Exercise description: The result should be the listing below restated word for word, with images left out.

Available records:
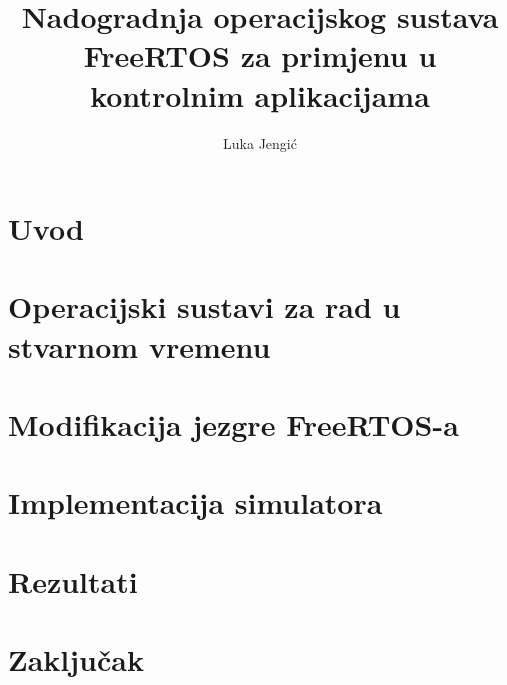 \documentclass[times, utf8, zavrsni]{fer}
\begin{document}

\title{Nadogradnja operacijskog sustava FreeRTOS za primjenu u kontrolnim aplikacijama}

\author{Luka Jengić}

\maketitle

\izvornik


\renewcommand\contentsname{Sadržaj}
\tableofcontents

\chapter{Uvod} 


\chapter{Operacijski sustavi za rad u stvarnom vremenu}


\chapter{Modifikacija jezgre FreeRTOS-a}


\chapter{Implementacija simulatora}


\chapter{Rezultati}


\chapter{Zaključak}

\end{document}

Answer to this exercise:
 \documentclass[times, utf8, zavrsni]{fer}
\begin{document}

\title{Nadogradnja operacijskog sustava FreeRTOS za primjenu u kontrolnim aplikacijama}

\author{Luka Jengić}

\maketitle

\izvornik


\renewcommand\contentsname{Sadržaj}
\tableofcontents

\chapter{Uvod} 


\chapter{Operacijski sustavi za rad u stvarnom vremenu}


\chapter{Modifikacija jezgre FreeRTOS-a}


\chapter{Implementacija simulatora}


\chapter{Rezultati}


\chapter{Zaključak}

\end{document}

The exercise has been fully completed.